Service Performance and Compliance

So what are the essential components for Building Service Performance framework? What things would you want the building designer to be able to specify early in a project, without selecting a supplier, or a vendor, or a technology?

Some of you may recall an earlier post describing the business services provided by environmental conditioning systems in a big-box pharmacy. The first service was “Ahh, I’m here”. This highly variable service makes the customer glad they have arrived. The second service is a highly regulated environment for storing and dispensing labile pharmaceuticals. This service is less variable and this type of service may be tightly associated with detailed reporting and requirements. The third service, defined for the storage areas, was “Don’t melt the chocolate”. The effectiveness of this service can only be judged by information from inventory and sales systems.

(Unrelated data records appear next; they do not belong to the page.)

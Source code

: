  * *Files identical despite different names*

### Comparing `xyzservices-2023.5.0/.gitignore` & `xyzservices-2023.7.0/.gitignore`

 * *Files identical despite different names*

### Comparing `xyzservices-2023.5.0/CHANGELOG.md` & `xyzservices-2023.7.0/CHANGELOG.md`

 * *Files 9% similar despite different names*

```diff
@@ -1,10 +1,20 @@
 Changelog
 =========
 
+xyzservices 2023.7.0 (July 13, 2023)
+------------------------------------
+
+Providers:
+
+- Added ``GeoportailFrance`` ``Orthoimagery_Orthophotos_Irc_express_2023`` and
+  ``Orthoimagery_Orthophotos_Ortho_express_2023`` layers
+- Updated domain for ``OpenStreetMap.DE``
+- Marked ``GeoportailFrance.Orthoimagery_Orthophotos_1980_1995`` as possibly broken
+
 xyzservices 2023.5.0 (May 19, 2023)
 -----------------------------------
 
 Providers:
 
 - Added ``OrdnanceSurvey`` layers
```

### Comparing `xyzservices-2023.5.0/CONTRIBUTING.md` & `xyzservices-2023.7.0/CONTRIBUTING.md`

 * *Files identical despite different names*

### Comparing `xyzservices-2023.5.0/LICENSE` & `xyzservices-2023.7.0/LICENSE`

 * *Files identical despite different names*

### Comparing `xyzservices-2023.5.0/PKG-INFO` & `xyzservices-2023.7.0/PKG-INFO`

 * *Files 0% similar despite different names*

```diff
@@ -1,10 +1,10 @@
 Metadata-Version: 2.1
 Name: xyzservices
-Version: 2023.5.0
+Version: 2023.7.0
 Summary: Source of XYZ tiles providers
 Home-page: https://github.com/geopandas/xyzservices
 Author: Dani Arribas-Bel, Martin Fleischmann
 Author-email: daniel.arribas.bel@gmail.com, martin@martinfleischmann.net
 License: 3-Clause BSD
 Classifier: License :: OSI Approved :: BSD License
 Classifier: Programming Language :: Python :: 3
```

Each Building Service must be defined in terms of Business Values, not in terms of processes or components. No retail business manager ever started the day thinking “I hope I can buy some air conditioning and compressors today”. Each business service implies a compliance metric. Compliance metrics define how quality of Service (QOS) is measured. Compliance metrics may be delivered and documented by building systems or by their effects on other business processes.

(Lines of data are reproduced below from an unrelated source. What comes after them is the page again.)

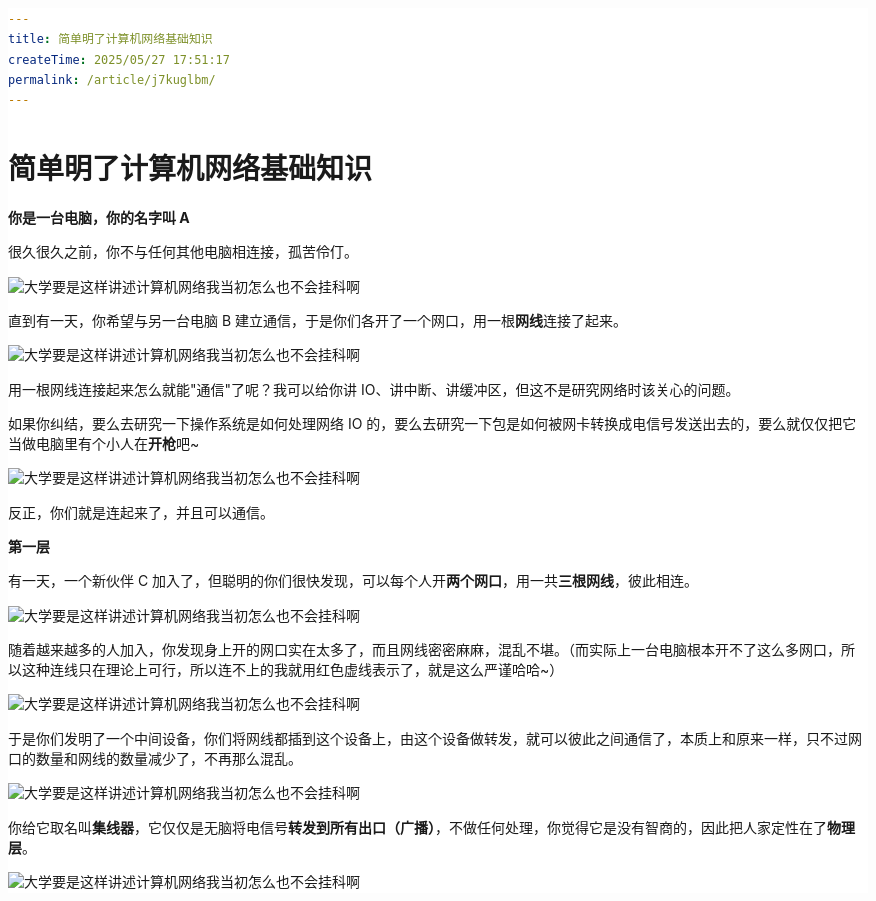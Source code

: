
 ```yaml
---
title: 简单明了计算机网络基础知识
createTime: 2025/05/27 17:51:17
permalink: /article/j7kuglbm/
---
```

# 简单明了计算机网络基础知识

**你是一台电脑，你的名字叫 A**

很久很久之前，你不与任何其他电脑相连接，孤苦伶仃。

![大学要是这样讲述计算机网络我当初怎么也不会挂科啊](https://imgoss.xgss.net/picgo/40e02943f3c142369a28c69a0cd20285?aliyun)



直到有一天，你希望与另一台电脑 B 建立通信，于是你们各开了一个网口，用一根**网线**连接了起来。

![大学要是这样讲述计算机网络我当初怎么也不会挂科啊](https://imgoss.xgss.net/picgo/12d3ea3666424a9f8650447723eaf7c1.png?aliyun)



用一根网线连接起来怎么就能"通信"了呢？我可以给你讲 IO、讲中断、讲缓冲区，但这不是研究网络时该关心的问题。

如果你纠结，要么去研究一下操作系统是如何处理网络 IO 的，要么去研究一下包是如何被网卡转换成电信号发送出去的，要么就仅仅把它当做电脑里有个小人在**开枪**吧~

![大学要是这样讲述计算机网络我当初怎么也不会挂科啊](https://imgoss.xgss.net/picgo/d43e8afc30b0486b9f4ae0db60729752?aliyun)



反正，你们就是连起来了，并且可以通信。



**第一层**



有一天，一个新伙伴 C 加入了，但聪明的你们很快发现，可以每个人开**两个网口**，用一共**三根网线**，彼此相连。

![大学要是这样讲述计算机网络我当初怎么也不会挂科啊](https://imgoss.xgss.net/picgo/866adcfbe064494fb81465abbc22ad5f.png?aliyun)



随着越来越多的人加入，你发现身上开的网口实在太多了，而且网线密密麻麻，混乱不堪。（而实际上一台电脑根本开不了这么多网口，所以这种连线只在理论上可行，所以连不上的我就用红色虚线表示了，就是这么严谨哈哈~）

![大学要是这样讲述计算机网络我当初怎么也不会挂科啊](https://imgoss.xgss.net/picgo/36d894392a024a489a0feed14fd1e14c.png?aliyun)



于是你们发明了一个中间设备，你们将网线都插到这个设备上，由这个设备做转发，就可以彼此之间通信了，本质上和原来一样，只不过网口的数量和网线的数量减少了，不再那么混乱。

![大学要是这样讲述计算机网络我当初怎么也不会挂科啊](https://imgoss.xgss.net/picgo/28de0be491294e1dac3002ac7f1a9379.png?aliyun)



你给它取名叫**集线器**，它仅仅是无脑将电信号**转发到所有出口（广播）**，不做任何处理，你觉得它是没有智商的，因此把人家定性在了**物理层**。

![大学要是这样讲述计算机网络我当初怎么也不会挂科啊](https://imgoss.xgss.net/picgo/bd4cc3987d78408198e74f04785486f2?aliyun)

A business may have its own building service definitions. IT-savvy businesses often define their unique value proposition through a proprietary service definition. Even these unique service offerings should fit within the framework as a variant of one service or a combination of several.

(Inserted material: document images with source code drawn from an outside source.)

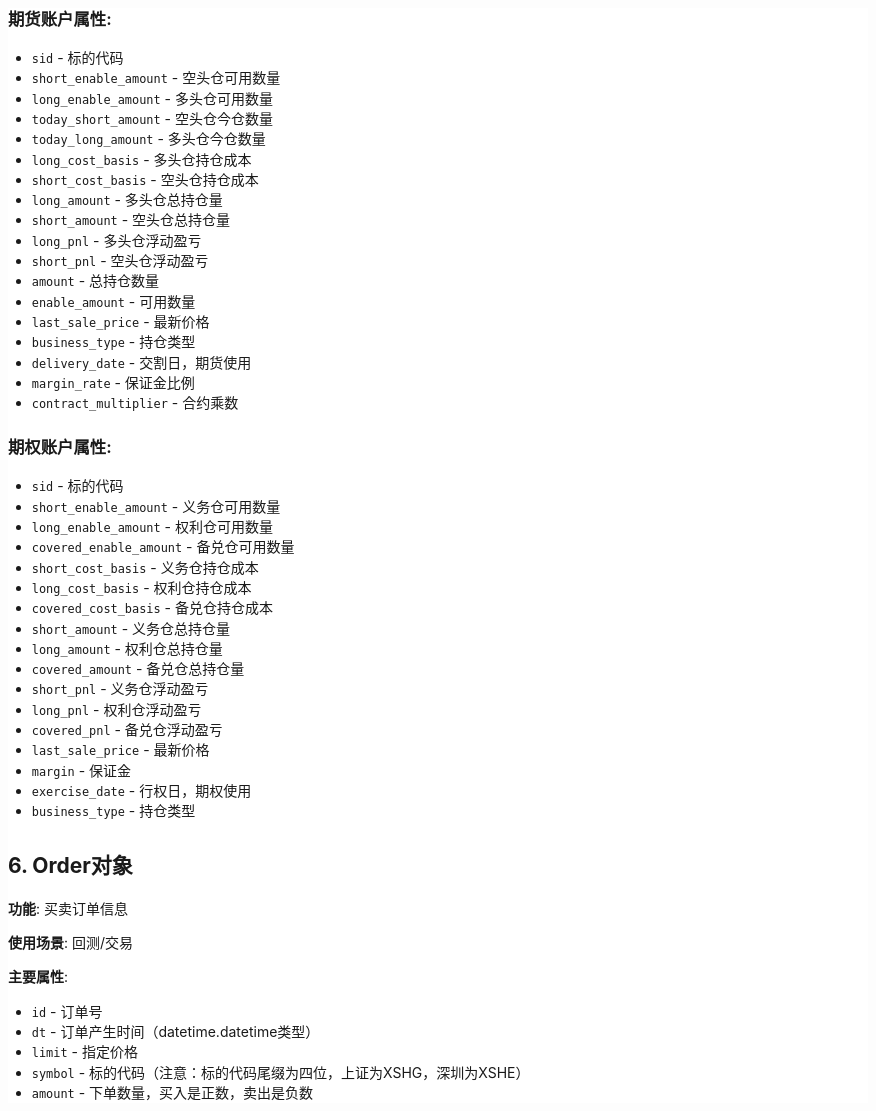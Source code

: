 ### 期货账户属性:
- `sid` - 标的代码
- `short_enable_amount` - 空头仓可用数量
- `long_enable_amount` - 多头仓可用数量
- `today_short_amount` - 空头仓今仓数量
- `today_long_amount` - 多头仓今仓数量
- `long_cost_basis` - 多头仓持仓成本
- `short_cost_basis` - 空头仓持仓成本
- `long_amount` - 多头仓总持仓量
- `short_amount` - 空头仓总持仓量
- `long_pnl` - 多头仓浮动盈亏
- `short_pnl` - 空头仓浮动盈亏
- `amount` - 总持仓数量
- `enable_amount` - 可用数量
- `last_sale_price` - 最新价格
- `business_type` - 持仓类型
- `delivery_date` - 交割日，期货使用
- `margin_rate` - 保证金比例
- `contract_multiplier` - 合约乘数

### 期权账户属性:
- `sid` - 标的代码
- `short_enable_amount` - 义务仓可用数量
- `long_enable_amount` - 权利仓可用数量
- `covered_enable_amount` - 备兑仓可用数量
- `short_cost_basis` - 义务仓持仓成本
- `long_cost_basis` - 权利仓持仓成本
- `covered_cost_basis` - 备兑仓持仓成本
- `short_amount` - 义务仓总持仓量
- `long_amount` - 权利仓总持仓量
- `covered_amount` - 备兑仓总持仓量
- `short_pnl` - 义务仓浮动盈亏
- `long_pnl` - 权利仓浮动盈亏
- `covered_pnl` - 备兑仓浮动盈亏
- `last_sale_price` - 最新价格
- `margin` - 保证金
- `exercise_date` - 行权日，期权使用
- `business_type` - 持仓类型

## 6. Order对象

**功能**: 买卖订单信息

**使用场景**: 回测/交易

**主要属性**:
- `id` - 订单号
- `dt` - 订单产生时间（datetime.datetime类型）
- `limit` - 指定价格
- `symbol` - 标的代码（注意：标的代码尾缀为四位，上证为XSHG，深圳为XSHE）
- `amount` - 下单数量，买入是正数，卖出是负数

The compliance portion of the framework defines how we get performance information about each service. The elements of compliance define the actual deliverables. We may be able to derive some aspects of compliance definition from the emerging Business Quality of Service (BQOS) web services standard. Compliance is the only rational basis for business decision making about system selection and performance.

Service and compliance may span several systems. For example, occupancy sensors for lighting systems can provide compliance information for the security service of intruder detection. Under a common Building Service Performance framework, compliance reporting for that service has identical requirements. The lighting system, though, may have other compliance requirements to support the other services it supports.

Why is this important?

Perhaps the most critical factor in improving building design and construction is making important decisions earlier and expressing those decisions in terms that allow the owner to be the informed decision-maker in control of the project. The owner cannot be in charge of a project when the questions are expressed in terms of equipment and processes that the owner does not understand.

Real energy modeling during design requires more than understand building mass and envelope, it requires understanding how the space is to be used and how many will occupy it. A developed Building Service Performance framework will enable design processes that develop real energy models based upon business services, and let the owner choose the compliance level he wants to pay for.

When building designs define compliance requirements up front, then the requirements for building commissioning will be known. This will make processes for automated commissioning possible. Automated commissioning will lead to perpetual autonomous commissioning, a key precursor to self-maintaining facilities.